Never know what I’m going to come up with…
Just playing around with the GIMP program while listening to this speech on Karl Marx’s economic views:
[Dammit, the video was removed from YT and I can’t recall the name of the lecturer to replace it.]
Since being referred to as a “Cultural Marxist” by a stranger the other day, figured I ought to brush back up on what he put forth. I get how Karl Marx’s ideas might could translate in smaller communities where people grew and raised their own foods and largely provided for their own needs. But once we expand out into an industrial or, in today’s case, a largely post-industrial setup, many jobs created are tailored to providing for a major population, which entails breaking labor down into assembly lines for greater efficiency. And those kinds of jobs tend to be monotonous and unfulfilling, hence why they’re typically relegated to lower-class workers (and often for crappy pay). Indeed even Marx agrees, as I interpret what he’s primarily referring to as the sort of worthwhile labor that directly contributes value to our lives involves those tasks required to nurture our bodies. The forms of labor people find themselves trapped in today oftentimes are positions that wouldn’t exist if not for the economic machine of such tremendous scale that currently exists.

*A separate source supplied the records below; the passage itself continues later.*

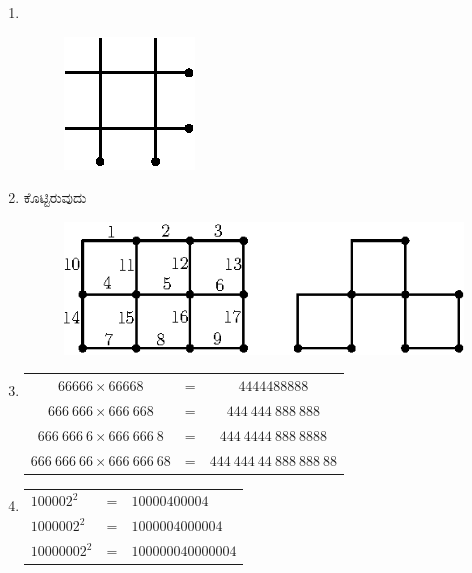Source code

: \begin{enumerate}
\item 
~

\begin{figure}[H]
\centering
\includegraphics{images/chap9/ans14.eps}

\end{figure}


\item ಕೊಟ್ಟಿರುವುದು 
\begin{figure}[H]
\centering
\includegraphics[scale=1.1]{images/chap9/ans15.eps}

\hspace{4cm}
\end{figure}


\item 

\begin{tabular}[t]{ccc}
$66666\times 66668$ & = & $4444488888$\\
$666~666\times 666~668$ & = & $444~444~888~888$\\
$666~666~6\times 666~666~8$ & = & $444~4444~888~8888$\\
$666~666~66\times 666~666~68$ & = & $444~444~44~888~888~88$\\
\end{tabular}

\smallskip
\item 

\begin{tabular}[t]{lll}
$100002^{2}$ & = & $10000400004$\\
$1000002^{2}$ & = & $1000004000004$\\
$10000002^{2}$ & = & $100000040000004$\\
\end{tabular}


\end{enumerate}
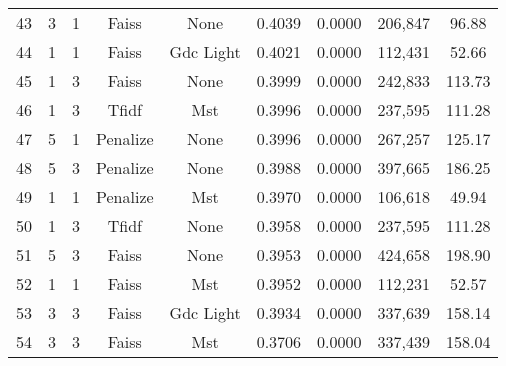 \begin{longtable}{@{}ccccccccc@{}}
43 & 3 & 1 & Faiss & None & 0.4039 & 0.0000 & 206,847 & 96.88 \\
44 & 1 & 1 & Faiss & Gdc Light & 0.4021 & 0.0000 & 112,431 & 52.66 \\
45 & 1 & 3 & Faiss & None & 0.3999 & 0.0000 & 242,833 & 113.73 \\
46 & 1 & 3 & Tfidf & Mst & 0.3996 & 0.0000 & 237,595 & 111.28 \\
47 & 5 & 1 & Penalize & None & 0.3996 & 0.0000 & 267,257 & 125.17 \\
48 & 5 & 3 & Penalize & None & 0.3988 & 0.0000 & 397,665 & 186.25 \\
49 & 1 & 1 & Penalize & Mst & 0.3970 & 0.0000 & 106,618 & 49.94 \\
50 & 1 & 3 & Tfidf & None & 0.3958 & 0.0000 & 237,595 & 111.28 \\
51 & 5 & 3 & Faiss & None & 0.3953 & 0.0000 & 424,658 & 198.90 \\
52 & 1 & 1 & Faiss & Mst & 0.3952 & 0.0000 & 112,231 & 52.57 \\
53 & 3 & 3 & Faiss & Gdc Light & 0.3934 & 0.0000 & 337,639 & 158.14 \\
54 & 3 & 3 & Faiss & Mst & 0.3706 & 0.0000 & 337,439 & 158.04 \\
\end{longtable}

That consideration ties in with my own view that the work we do must correspond with creating value for ourselves and others, this being one necessary component if we endeavor to live truly productive lives capable of experiencing freedom. So long as we remain dependent on major corporations to provide us with everything we need to survive, we will always be expected to play this economy’s game, from start to finish (employee to consumer); it is those possessing power within that setup who decide pricing, not what’s posing as a supposed “free market” today. They possess the drive and apparently the ability (thanks to a lack of regulations enforcement) to monopolize and oligopolize and thereby set their own rules since real competition is actively stifled. Small businesses demolished in this process was no accident — it was necessary to forge the kind of society we have now, and we’d be fools to believe its growth will halt anytime soon.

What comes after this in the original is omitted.